Her jaw dropped. She covered her face with both hands, heat racing up her neck like wildfire. “Gods, you’re the worst.”
He shrugged. “I’m thoughtful.”
“You’re a menace.”
“You didn’t complain when I did it.”
Azura dropped her hands, narrowing her eyes. “Because I was ambushed. There were no terms. No warning.”
Allen leaned in slightly, his tone silkier than it had any right to be. “Do you want a second one? With terms?”
Her brain absolutely short-circuited. Right there. In front of the cursed dining table.
She stared at him, and he just smiled that infuriating Allen smile—the one that could probably undo a chastity ward if you weren’t paying attention.
“I—no—I mean—” she stammered, flustered and rapidly losing control of the conversation.
He chuckled, low and warm. “See? Still blushing.”
Azura exhaled hard, pushing her hair back, then glaring at him. “If this is what dinner with you is like, I need a five-course distraction before I combust.”
Allen leaned back again, cool and unbothered. “Dinner’s coming.”
She grumbled under her breath, pretending to sip tea to avoid answering.
But in her chest?
Her heart was chaos.
Because he knew.
Because he said it.
And because somehow, with one kiss and one look, Allen Goldborne made her feel seen and cornered all at once.
And maybe…
Maybe that was exactly what she wanted.
And then he said it—calm, steady, like he’d been holding it back until now:
“But I’m happy.”
She blinked. “Happy?”
“Yeah,” Allen nodded, resting one elbow on the table. “Of all people… you’re the first.”
Azura frowned slightly, caught off guard. “First to what?”
He tilted his head, eyes gleaming. “To figure it out. Really figure it out. Not just joke about it, or throw a half-assed theory on a stream. I mean, Elio also guessed once—but he looked unsure. Like he was testing the water.”
Azura raised a brow. “And me?”
Allen leaned forward a little, enough for the space between them to shrink again. “You didn’t test. You were sure. You looked at me and knew.”
Azura felt her throat tighten. That heat behind her ribs flared again—part anxiety, part something else she couldn’t name.
“I didn’t know-know,” she mumbled, suddenly self-conscious. “I just… I recognized something.”
He smirked. “Same thing.”
Azura rolled her eyes and leaned back, trying to gain some ground. “You say that like it’s a compliment.”
“It is,” he said simply. “You see through me.
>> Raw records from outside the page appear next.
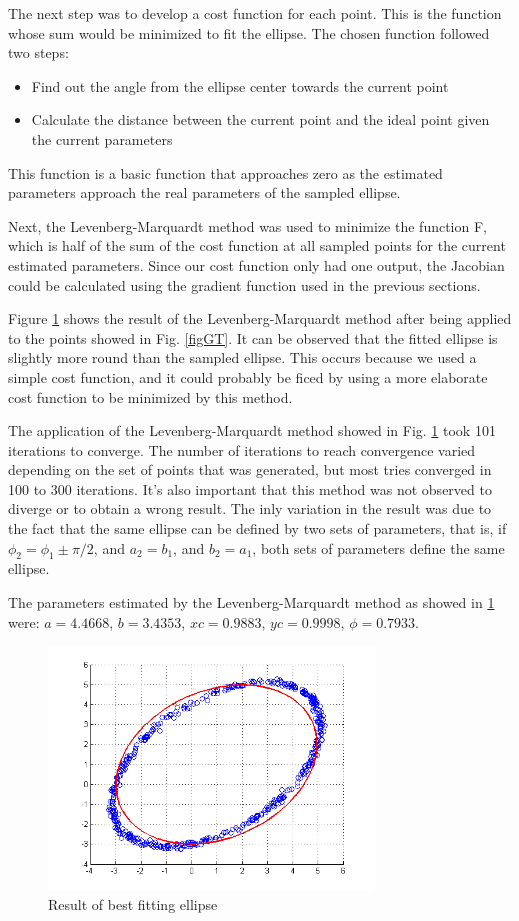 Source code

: \documentclass[journal]{IEEEtran}
\begin{document}
The next step was to develop a cost function for each point. This is the function whose sum would be minimized to fit the ellipse. The chosen function followed two steps: 

\begin{itemize}
    \item Find out the angle from the ellipse center towards the current point
    \item Calculate the distance between the current point and the ideal point given the current parameters
\end{itemize}

This function is a basic function that approaches zero as the estimated parameters approach the real parameters of the sampled ellipse.

Next, the Levenberg-Marquardt method was used to minimize the function F, which is half of the sum of the cost function at all sampled points for the current estimated parameters. Since our cost function only had one output, the Jacobian could be calculated using the gradient function used in the previous sections.

Figure \ref{figFE} shows the result of the Levenberg-Marquardt method after being applied to the points showed in Fig. \ref{figGT}. It can be observed that the fitted ellipse is slightly more round than the sampled ellipse. This occurs because we used a simple cost function, and it could probably be ficed by using a more elaborate cost function to be minimized by this method.

The application of the Levenberg-Marquardt method showed in Fig. \ref{figFE} took 101 iterations to converge. The number of iterations to reach convergence varied depending on the set of points that was generated, but most tries converged in 100 to 300 iterations. It's also important that this method was not observed to diverge or to obtain a wrong result. The inly variation in the result was due to the fact that the same ellipse can be defined by two sets of parameters, that is, if $\phi _2 = \phi _1 \pm \pi/2$, and $a_2 = b_1$, and $b_2 = a_1$, both sets of parameters define the same ellipse.

The parameters estimated by the Levenberg-Marquardt method as showed in \ref{figFE} were: $a=4.4668$, $b=3.4353$, $xc=0.9883$, $yc=0.9998$, $\phi = 0.7933$.

\begin{figure}[H]
\centering
\includegraphics[width=3.4in]{figures/nd-fittedEllipse.png}
\caption{Result of best fitting ellipse}
\label{figFE}
\end{figure}
\end{document}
I kinda hate it. But I also don’t.”
And just like that—his voice dropped again. Soft. Honest. Too honest.
“And if someone had to know… I’m glad it’s you.”
Azura looked down at her tea, which had long gone cold. Her reflection shimmered back at her—flushed cheeks, loose strands of hair, and a pair of eyes that weren’t nearly as calm as she wanted them to be.